North Carolina: State of Confusion by @BloggersRUs

North Carolina: State of Confusion

by Tom Sullivan


Moral Monday Protesters, Raleigh, NC. Movement is over five years old. Photo by twbuckner via Flickr/Creative Commons.

Rep. Nancy Pelosi takes up her gavel as House Speaker once again at noon (presumably). On her plate, a pair of bills to ending the government shutdown and end the partial government shutdown without funding the border wall the president wants. Somewhere down the list: what to do about North Carolina's unresolved 9th Congressional District race.

The results of a race in which Republican Mark Harris led Democrat Dan McCready by 905 votes after vote-counting remains uncertified by the State Board of Elections. As of now, and by court order, there is no board to certify them until a new one assembles on January 31. Central are allegations that election fraud engineered by a Harris employee accused (not yet formally) of illegally "harvesting" absentee ballots from voters, destroying some, completing others, and selectively returning those supporting Harris to county elections officials.

With the State Board charged with investigating that dissolved (in another court dispute), the outcome remains in "no man's land," says WSOC-TV reporter Joe Bruno. The evidentiary hearing originally scheduled for January 11 is cancelled. Incoming U.S. House majority leader, Steny Hoyer, said over the weekend the House would not seat Harris when it opens Thursday.

After investigating the fraud allegations, a reconstituted state elections board might call for a new election and primary. Outgoing Republican 9th District Congressman Robert Pittenger, defeated by Harris in the GOP primary last year, announced he would not compete again. In the meantime, state staff gathers evidence.

The Washington Post reports Harris plans to sue to have a court declare him the victor.

But with the House, not the state, the final arbiter of its own elections, now what?

Michael Stern writes at Point of Order, a blog on congressional legal issues, that the House must first formally declare the seat vacant. But for now, it has examined no evidence the election was so tainted that it is impossible to determine which candidate won and a new election is necessary:

So what then should the House do? It could choose to seat Harris without prejudice to its ultimate determination of the election outcome. Normally this is what the House does when one candidate is certified as the winner but there appears to be a serious challenge to the certified election results. Even then, the House sometimes declines to seat anyone. I am not aware of any precedent for what the House should do when the state authorities have not certified anyone as the winner, but it seems logical that no one would be seated in that situation. On the other hand, that intensifies the need for a speedy resolution of the matter.

The House could also choose to wait upon the outcome of the state election investigation. There are both pragmatic and constitutional considerations against such an approach, however. The former include the fact that it would significantly extend the period in which the people of the district would be unrepresented, particularly because the process in North Carolina appears to be bogged down with its own problems. The latter include the question whether it is proper for state election authorities or courts to make the types of difficult factual and legal decisions inherent in a fraud case (as opposed to the administrative nature of a recount). See Kristen R. Lisk, The Resolution of Contested Elections in the U.S. House of Representatives: Why State Courts Should Not Help with the House Work, 83 N.Y.U. L. Rev. 1213, 1217-18 (2008) (arguing for “exclusive congressional jurisdiction over all election contests seeking more than administrative recounts, because these contests involve substantive claims that require decision makers to engage directly with election results and make difficult policy decisions.”).

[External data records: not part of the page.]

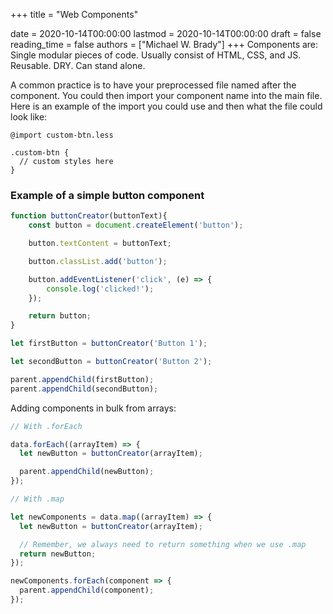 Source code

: +++
title = "Web Components"

date = 2020-10-14T00:00:00
lastmod = 2020-10-14T00:00:00
draft = false
reading_time = false
authors = ["Michael W. Brady"]
+++
Components are: Single modular pieces of code. Usually consist of HTML, CSS, and JS. Reusable. DRY. Can stand alone. 

A common practice is to have your preprocessed file named after the component. You could then import your component name into the main file. Here is an example of the import you could use and then what the file could look like:

```
@import custom-btn.less

.custom-btn {
  // custom styles here
}
```

### Example of a simple button component

```jsx
function buttonCreator(buttonText){
    const button = document.createElement('button');

    button.textContent = buttonText;

    button.classList.add('button');

    button.addEventListener('click', (e) => {
        console.log('clicked!');
    });

    return button;
}

let firstButton = buttonCreator('Button 1');

let secondButton = buttonCreator('Button 2');

parent.appendChild(firstButton);
parent.appendChild(secondButton); 
```

Adding components in bulk from arrays:

```jsx
// With .forEach

data.forEach((arrayItem) => {
  let newButton = buttonCreator(arrayItem);

  parent.appendChild(newButton);
});

// With .map

let newComponents = data.map((arrayItem) => {
  let newButton = buttonCreator(arrayItem);

  // Remember, we always need to return something when we use .map
  return newButton;
});

newComponents.forEach(component => {
  parent.appendChild(component);
});
```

There is a separate and even more serious question whether state officials have the authority to order a new election on the grounds that the original election was tainted by fraud. A new election is fundamentally different than recounts or other post-election remedies. Under federal law, North Carolina was required to conduct its congressional elections for the 116th Congress on the first Monday in November 2018. See 2 U.S.C. 7. If a vacancy then happens in North Carolina’s representation, the governor must then issue a writ of election to fill the vacancy, but I am not aware of any authority for the proposition that the governor or other state officials can declare a vacancy because they believe the initial election to be defective in some way.
Could things be worse for North Carolina Republicans? You knew they could.

Within weeks, the U.S. Supreme Court could rule in the matter of League of Women Voters of North Carolina v. Rucho and Rucho v. Common Cause. At issue is whether to let stand an August ruling by a three-judge district court panel that found North Carolina’s 2016 congressional redistricting plan a product of "invidious partisanship" and an unconstitutional political gerrymander. It was the second ruling against the NCGOP-drawn 2011 maps. The Supreme Court has been reluctant to address whether partisan gerrymandering is unconstitutional and must decide whether to hear arguments in its current session. Justices met behind closed doors to review the case in early December. Whatever action the high court takes, North Carolina Republicans have succeeded in imposing districts twice ruled unconstitutional for almost an entire ten-year redistricting cycle. Leaving the district court ruling in place would mean new court-ordered districts in 2020.

The constitutionality of North Carolina's state legislative districts remains in dispute as well:
RALEIGH, N.C. (AP) — Litigation challenging North Carolina legislative districts on arguments they excessively favor Republicans to the point of violating the state constitution will remain in state court.

A federal judge Wednesday ordered the case stay in Wake County Superior Court, where Democrats and election reform advocates filed their partisan gerrymandering lawsuit in November. U.S. District Judge Louise Flanagan wrote she’d explain her reasoning later.

Last month, Republican lawmakers sought to move the lawsuit to federal court because they said the way plaintiffs wanted House and Senate maps redrawn conflict with federal laws. The plaintiffs said no such conflict exists and seek a state trial in April.
“Legislative Defendants’ notice of removal is an egregious and transparent attempt to delay and derail state court proceedings in this case of extraordinary public importance,” the plaintiffs' motion states. “There is no plausible, good-faith basis for federal subject matter jurisdiction here, and the attempted removal is procedurally defective on its face.” Flanagan appears to have agreed.

Civil rights attorney Anita Earls takes office as the newest state Supreme Court associate justice on Thursday. Earls, a Democrat, won a seat on the court in November, giving the court a 5-2 progressive lean. Hence, Republicans' attempt to move the question out of the state's hands.

Election law in North Carolina is nothing if not action-packed.